Les pieds dans l’eau, je regarde ces enfants à quelques mètres de moi et qui ont commencé à s’amuser aussi dans l’eau. Ils plongent dans l’eau rougeâtre en faisant toutes sortes de galipettes dans les airs. Deux petites filles sont assises près de moi, lorgnant l’eau, pendant que leurs parents jouent à la pétanque. Une petite fille de « l’autre côté » s’approche en nageant de nous, curieuse. « Oh le gros poisson ! » je lui dis. Je ne sais pas si elle comprend le français mais elle sourit. Une de mes petites voisines blondes me dit en regardant l’autre enfant :
- « Mon papa n’aime pas les Congolais.
- Pourquoi ?
- Parce qu’ils sont noirs.
- Mais ce sont des enfants comme toi. »

Je ne sais pas très bien quoi répondre. Ce n’était peut-être pas non plus la meilleure réponse à donner à une petite fille de 4 ans. Mais quoi répondre à ça lorsque l’on n’est pas préparé? Je doute également que le papa ait également ses sentiments, sinon comment pourrait-il vivre encore ici, lui qui est né là ?

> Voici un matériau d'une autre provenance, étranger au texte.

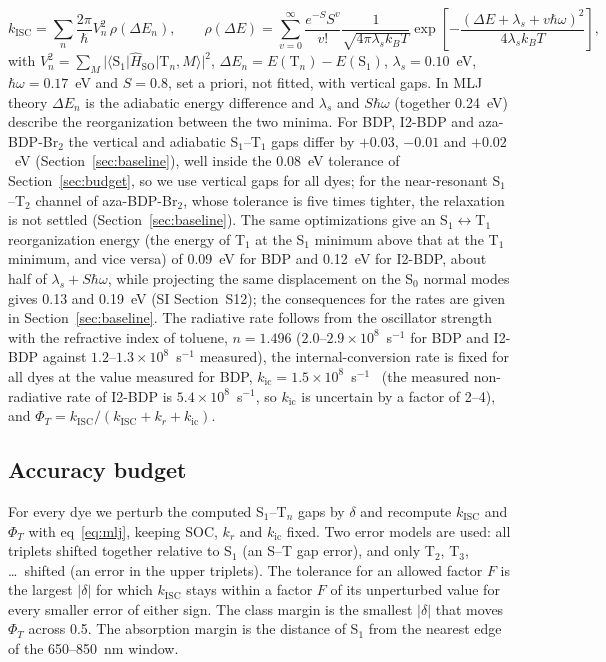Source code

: \documentclass[journal=jctcce,manuscript=article]{achemso}
\newcommand{\kisc}{k_\mathrm{ISC}}
\newcommand{\Hso}{\hat H_\mathrm{SO}}
\begin{document}
\begin{equation}
  \kisc = \sum_n \frac{2\pi}{\hbar} V_n^2\,\rho(\Delta E_n),\qquad
  \rho(\Delta E) = \sum_{v=0}^{\infty} \frac{e^{-S}S^v}{v!}
  \frac{1}{\sqrt{4\pi\lambda_s k_BT}}
  \exp\!\left[-\frac{(\Delta E + \lambda_s + v\hbar\omega)^2}{4\lambda_s k_BT}\right],
  \label{eq:mlj}
\end{equation}
with $V_n^2=\sum_M\lvert\langle\mathrm{S}_1\rvert\Hso\lvert\mathrm{T}_n,M\rangle\rvert^2$,
$\Delta E_n=E(\mathrm{T}_n)-E(\mathrm{S}_1)$, $\lambda_s=0.10$~eV, $\hbar\omega=0.17$~eV and $S=0.8$,
set a priori, not fitted, with vertical gaps. In MLJ theory $\Delta E_n$ is the adiabatic energy difference
and $\lambda_s$ and $S\hbar\omega$ (together 0.24~eV) describe the reorganization between the two minima. For BDP,
I2-BDP and aza-BDP-Br$_2$ the vertical and adiabatic S$_1$--T$_1$ gaps differ by $+0.03$, $-0.01$ and $+0.02$~eV
(Section~\ref{sec:baseline}), well inside the 0.08~eV tolerance of Section~\ref{sec:budget}, so we use vertical gaps for
all dyes; for the near-resonant S$_1$--T$_2$ channel of aza-BDP-Br$_2$, whose tolerance is five times tighter, the
relaxation is not settled (Section~\ref{sec:baseline}). The same optimizations give an S$_1\leftrightarrow$T$_1$ reorganization energy (the energy of T$_1$ at
the S$_1$ minimum above that at the T$_1$ minimum, and vice versa) of 0.09~eV for BDP and 0.12~eV for I2-BDP, about
half of $\lambda_s+S\hbar\omega$, while projecting the same displacement on the S$_0$ normal modes gives 0.13 and
0.19~eV (SI Section~S12); the consequences for the rates are given in Section~\ref{sec:baseline}. The radiative rate follows from the oscillator
strength~\cite{Strickler1962} with the refractive index of toluene, $n=1.496$ ($2.0$--$2.9\times10^{8}$~s$^{-1}$ for BDP and I2-BDP against
$1.2$--$1.3\times10^{8}$~s$^{-1}$ measured), the internal-conversion rate is fixed for all dyes at the value measured for
BDP, $k_\mathrm{ic}=1.5\times10^{8}$~s$^{-1}$~\cite{Ly2021} (the measured non-radiative rate of I2-BDP is
$5.4\times10^{8}$~s$^{-1}$, so $k_\mathrm{ic}$ is uncertain by a factor of 2--4), and
$\Phi_T=\kisc/(\kisc+k_r+k_\mathrm{ic})$.

\subsection{Accuracy budget}
\label{sec:budget-method}

For every dye we perturb the computed S$_1$--T$_n$ gaps by $\delta$ and recompute $\kisc$ and $\Phi_T$
with eq~\ref{eq:mlj}, keeping SOC, $k_r$ and $k_\mathrm{ic}$ fixed. Two error models are used: all
triplets shifted together relative to S$_1$ (an S--T gap error), and only T$_2$, T$_3$, \dots\ shifted
(an error in the upper triplets). The tolerance for an allowed factor $F$ is the largest $\lvert\delta\rvert$
for which $\kisc$ stays within a factor $F$ of its unperturbed value for every smaller error of either
sign. The class margin is the smallest $\lvert\delta\rvert$ that moves $\Phi_T$ across 0.5. The
absorption margin is the distance of S$_1$ from the nearest edge of the 650--850~nm window.
\end{document}
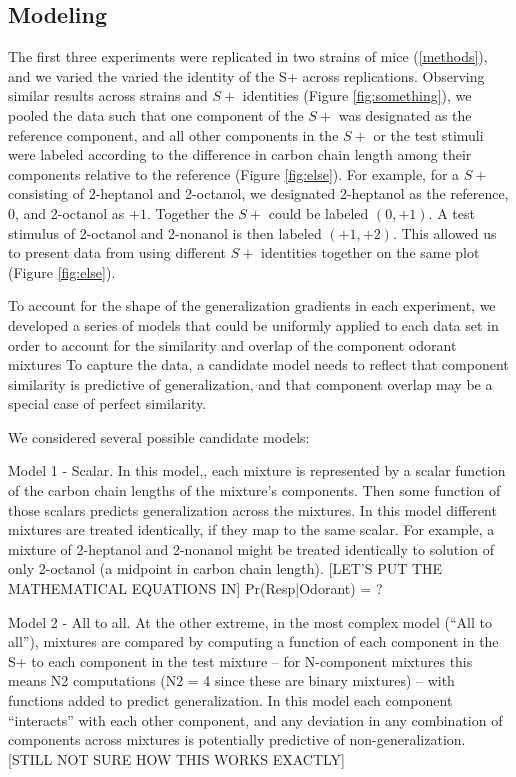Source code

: \subsection{Modeling}

The first three experiments were replicated in two strains of mice (\ref{methods}), and we varied the varied the identity of the S+ across replications.  Observing similar results across strains and $S+$ identities (Figure \ref{fig:something}), we pooled the data such that one component of the $S+$ was designated as the reference component, and all other components in the $S+$ or the test stimuli were labeled according to the difference in carbon chain length among their components relative to the reference (Figure \ref{fig:else}).  For example, for a $S+$ consisting of 2-heptanol and 2-octanol, we designated 2-heptanol as the reference, $0$, and 2-octanol as $+1$.  Together the $S+$ could be labeled $(0,+1)$.  A test stimulus of 2-octanol and 2-nonanol is then labeled $(+1,+2)$.  This allowed us to present data from using different $S+$ identities together on the same plot (Figure \ref{fig:else}).  

To account for the shape of the generalization gradients in each experiment, we developed a series of models that could be uniformly applied to each data set in order to account for  the similarity and overlap of the component odorant mixtures  To capture the data, a candidate model needs to reflect that component similarity is predictive of generalization, and that component overlap may be a special case of perfect similarity.  

We considered several possible candidate models:

Model 1 - Scalar. In this model,, each mixture is represented by a scalar function of the carbon chain lengths of the mixture’s components.  Then some function of those scalars predicts generalization across the mixtures.  In this model different mixtures are treated identically, if they map to the same scalar.  For example, a mixture of 2-heptanol and 2-nonanol might be treated identically to solution of only 2-octanol (a midpoint in carbon chain length).  [LET’S PUT THE  MATHEMATICAL EQUATIONS IN]
Pr(Resp|Odorant) =  ? 

Model 2 - All to all.
At the other extreme, in the most complex model (“All to all”), mixtures are compared by computing a function of each component in the S+ to each component in the test mixture -- for N-component mixtures this means N2 computations (N2 = 4 since these are binary mixtures) -- with functions added to predict generalization.  In this model each component “interacts” with each other component, and any deviation in any combination of components across mixtures is potentially predictive of non-generalization.  
[STILL NOT SURE HOW THIS WORKS EXACTLY]

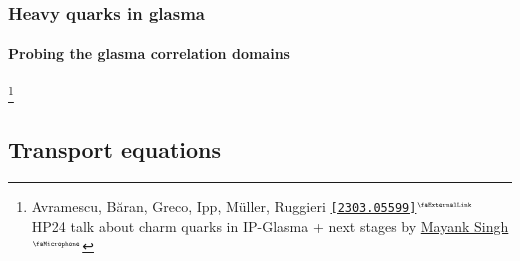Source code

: \documentclass[aspectratio=169,11pt,usenames,dvipsnames]{beamer}
\renewcommand{\thefootnote}{\color{customblue}\faPaperPlaneO}
\newcommand\blfootnote[1]{%
  \begingroup
  \renewcommand\thefootnote{}\footnote{#1}%
  \addtocounter{footnote}{-1}%
  \endgroup
}
\begin{document}

\begin{frame}{}
    \frametitle{\\ Heavy quarks in glasma}
    \framesubtitle{Probing the glasma correlation domains}
    \blfootnote{\scriptsize Avramescu, Băran, Greco, Ipp, Müller, Ruggieri  \href{https://arxiv.org/abs/2303.05599}{{\color{palgold}\texttt{[2303.05599]}$^\text{\tiny\faExternalLink}$}}\\ 
    \hspace{16.5pt}HP24 talk about charm quarks in IP-Glasma + next stages by \href{https://indico.cern.ch/event/1339555/contributions/6040854/}{{\color{palgold}Mayank Singh$^\text{\tiny\faMicrophone}$}}}
\end{frame}


\subsection{Transport equations}

\end{document}
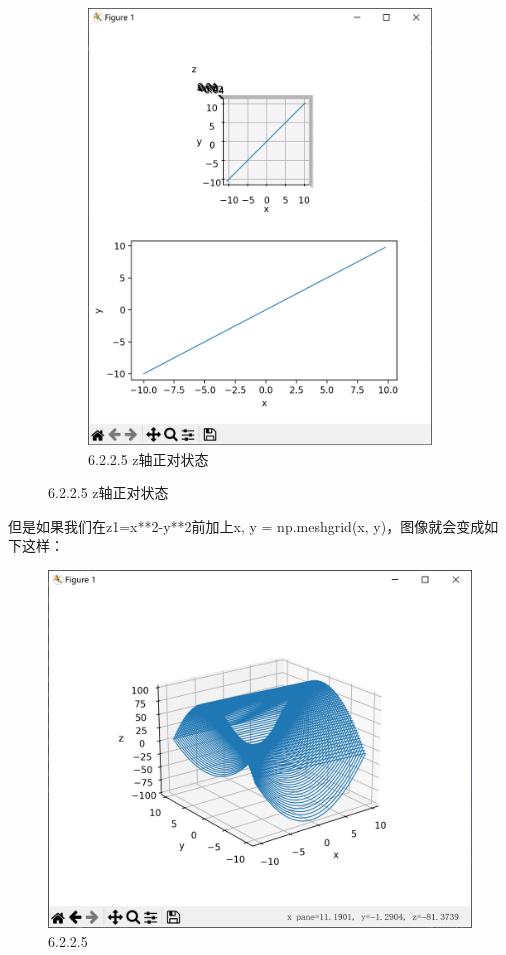 \documentclass[12pt]{article}
\begin{document}
\begin{figure}[H]
\begin{subfigure}[b]{0.4\textwidth}
        \includegraphics[width=\textwidth]{3D mesh Pic2.2.png} %
        \caption{6.2.2.5 z轴正对状态}
        \label{fig:line-graph2-pic2}
    \end{subfigure}
\end{figure}
但是如果我们在z1=x**2-y**2前加上x, y = np.meshgrid(x, y)，图像就会变成如下这样：
\begin{figure}[H]
    \centering
    \includegraphics[width=0.5\linewidth]{3D mesh Pic2.3.png}
    \caption{6.2.2.5}
    \label{fig:enter-label}
\end{figure}
\end{document}
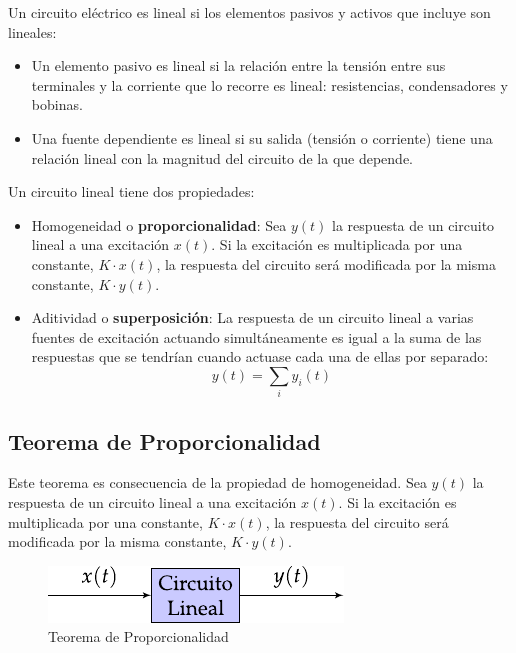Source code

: Un circuito eléctrico es lineal si los elementos pasivos y activos que
incluye son lineales:
\begin{itemize}
\item Un elemento pasivo es lineal si la relación entre la tensión
  entre sus terminales y la corriente que lo recorre es lineal:
  resistencias, condensadores y bobinas.
\item Una fuente dependiente es lineal si su salida (tensión o
  corriente) tiene una relación lineal con la magnitud del circuito de
  la que depende.
\end{itemize}
Un circuito lineal tiene dos propiedades:
\begin{itemize}
\item Homogeneidad o \textbf{proporcionalidad}: Sea $y(t)$ la
  respuesta de un circuito lineal a una excitación $x(t)$. Si la
  excitación es multiplicada por una constante, $K\cdot x(t)$, la
  respuesta del circuito será modificada por la misma constante,
  $K \cdot y(t)$.
\item Aditividad o \textbf{superposición}: La respuesta de un circuito
  lineal a varias fuentes de excitación actuando simultáneamente es
  igual a la suma de las respuestas que se tendrían cuando actuase
  cada una de ellas por separado:
  \begin{equation*}
    y(t)=\sum_i y_i(t)
  \end{equation*}
\end{itemize}

\subsection{Teorema de Proporcionalidad}
\label{sec:proporcionalidad}

Este teorema es consecuencia de la propiedad de homogeneidad. Sea $y(t)$ la respuesta de un circuito lineal a una excitación $x(t)$.  Si la excitación es multiplicada por una constante, $K \cdot x(t)$, la respuesta del circuito será modificada por la misma constante, $K \cdot y(t)$.

\begin{figure}[H]
  \centering
  \includegraphics{../figs/proporcionalidad.pdf}
  \caption{Teorema de Proporcionalidad}
  \label{fig:superposicion_cc}
\end{figure}

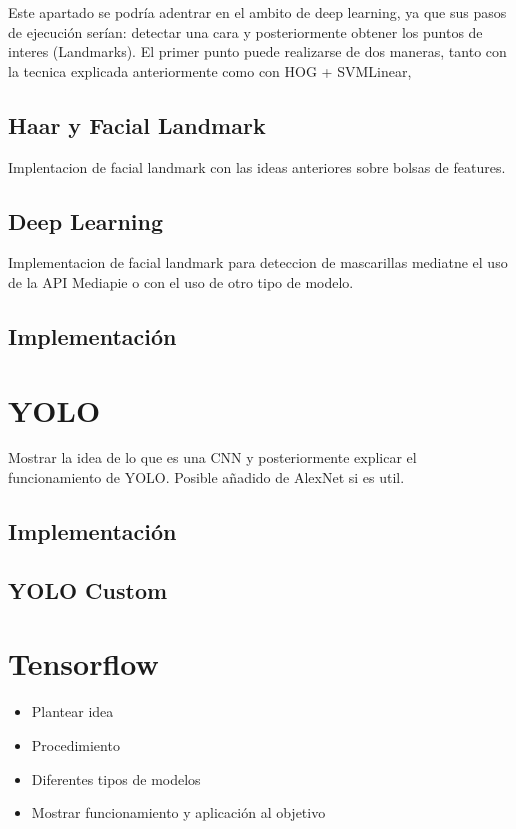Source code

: Este apartado se podría adentrar en el ambito de deep learning, ya que sus pasos de ejecución serían: detectar una cara y posteriormente obtener los puntos de interes (Landmarks). El primer punto puede realizarse de dos maneras, tanto con la tecnica explicada anteriormente como con HOG + SVMLinear,

\subsection*{Haar y Facial Landmark}
Implentacion de facial landmark con las ideas anteriores sobre bolsas de features.

\subsection*{Deep Learning}
Implementacion de facial landmark para deteccion de mascarillas mediatne el uso de la API Mediapie o con el uso de otro tipo de modelo.

\subsection*{Implementación}

\section{YOLO}
Mostrar la idea de lo que es una CNN y posteriormente explicar el funcionamiento de YOLO. Posible añadido de AlexNet si es util.

\subsection*{Implementación}


\subsection*{YOLO Custom}


\section{Tensorflow}

\begin{itemize}
	\item Plantear idea
	\item Procedimiento
	\item Diferentes tipos de modelos
	\item Mostrar funcionamiento y aplicación al objetivo
\end{itemize}
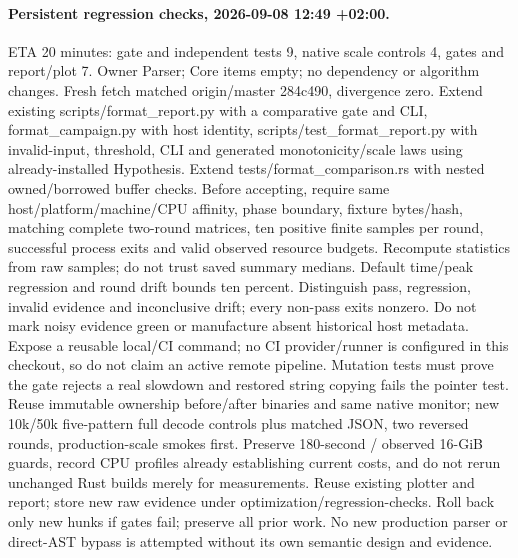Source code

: \documentclass[11pt,a4paper]{article}
\begin{document}
\paragraph{Persistent regression checks, 2026-09-08 12:49 +02:00.}
ETA 20 minutes: gate and independent tests 9, native scale controls 4, gates and
report/plot 7. Owner Parser; Core items empty; no dependency or algorithm changes.
Fresh fetch matched origin/master 284c490, divergence zero. Extend existing
scripts/format\_report.py with a comparative gate and CLI, format\_campaign.py
with host identity, scripts/test\_format\_report.py with invalid-input, threshold,
CLI and generated monotonicity/scale laws using already-installed Hypothesis.
Extend tests/format\_comparison.rs with nested owned/borrowed buffer checks.
Before accepting, require same host/platform/machine/CPU affinity, phase boundary,
fixture bytes/hash, matching complete two-round matrices, ten positive finite
samples per round, successful process exits and valid observed resource budgets.
Recompute statistics from raw samples; do not trust saved summary medians.
Default time/peak regression and round drift bounds ten percent. Distinguish pass,
regression, invalid evidence and inconclusive drift; every non-pass exits nonzero.
Do not mark noisy evidence green or manufacture absent historical host metadata.
Expose a reusable local/CI command; no CI provider/runner is configured in this
checkout, so do not claim an active remote pipeline. Mutation tests must prove
the gate rejects a real slowdown and restored string copying fails the pointer test.
Reuse immutable ownership before/after binaries and same native monitor; new
10k/50k five-pattern full decode controls plus matched JSON, two reversed rounds,
production-scale smokes first. Preserve 180-second / observed 16-GiB guards,
record CPU profiles already establishing current costs, and do not rerun unchanged
Rust builds merely for measurements. Reuse existing plotter and report; store new
raw evidence under optimization/regression-checks. Roll back only new hunks if
gates fail; preserve all prior work. No new production parser or direct-AST bypass
is attempted without its own semantic design and evidence.
\end{document}
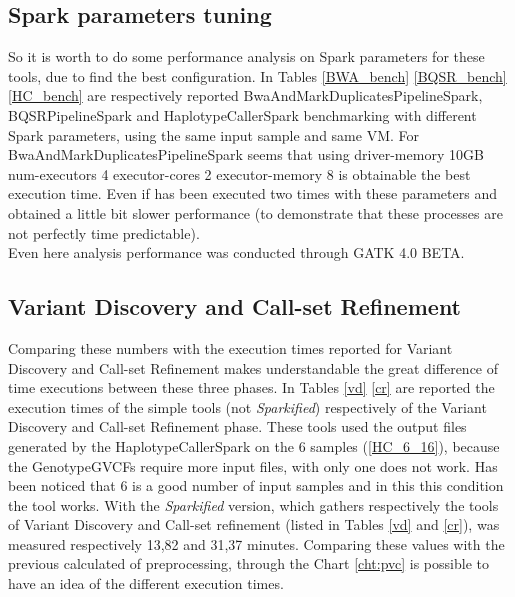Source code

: \subsection{Spark parameters tuning}
So it is worth to do some performance analysis on Spark parameters for these tools, due to find the best configuration. In Tables \ref{BWA_bench} \ref{BQSR_bench} \ref{HC_bench} are respectively reported BwaAndMarkDuplicatesPipelineSpark, BQSRPipelineSpark and HaplotypeCallerSpark  benchmarking with different Spark parameters, using the same input sample and same VM.\newline
For BwaAndMarkDuplicatesPipelineSpark seems that using driver-memory 10GB num-executors 4 executor-cores 2 executor-memory 8 is obtainable the best execution time. Even if has been executed two times with these parameters and obtained a little bit slower performance (to demonstrate that these processes are not perfectly time predictable).
\\[1\baselineskip]
Even here analysis performance was conducted through GATK 4.0 BETA.

\subsection{Variant Discovery and Call-set Refinement}
Comparing these numbers with the execution times reported for Variant Discovery and Call-set Refinement makes understandable the great difference of time executions between these three phases. In Tables \ref{vd} \ref{cr} are reported the execution times of the simple tools (not \textit{Sparkified}) respectively of the Variant Discovery and Call-set Refinement phase. These tools used the output files generated by the HaplotypeCallerSpark on the 6 samples (\ref{HC_6_16}), because the GenotypeGVCFs require more input files, with only one does not work. Has been noticed that 6 is a good number of input samples and in this this condition the tool works.\newline
With the \textit{Sparkified} version, which gathers respectively the tools of Variant Discovery and Call-set refinement (listed in Tables \ref{vd} and \ref{cr}), was measured respectively 13,82 and 31,37 minutes. Comparing these values with the previous calculated of preprocessing, through the Chart \ref{cht:pvc} is possible to have an idea of the different execution times.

Un des enfants me demande de la prendre en photo. J’hésite, craignant qu’ils ne me demandent quelque chose en retour. Finalement je la prends en photo. En deux secondes, tous les enfants se trouvent autour de moi et cherchent à être dans le cadre, puis demandent à voir les photos. Ils rient en se voyant sur le petit écran. Je ne comprends pas ce qu’ils disent. Les garçons essayent ensuite de s’imposer devant l’appareil. Un des garçons pose. En regardant la photo, les autres rigolent. Moi, je m’effraie en voyant son regard.

Au loin, le ciel s’assombrit. Il y a un orage sur Kinshasa. Il est temps de repartir.
Un enfant disparaît derrière les herbes avec un sac-poubelle laissé par nos voisins.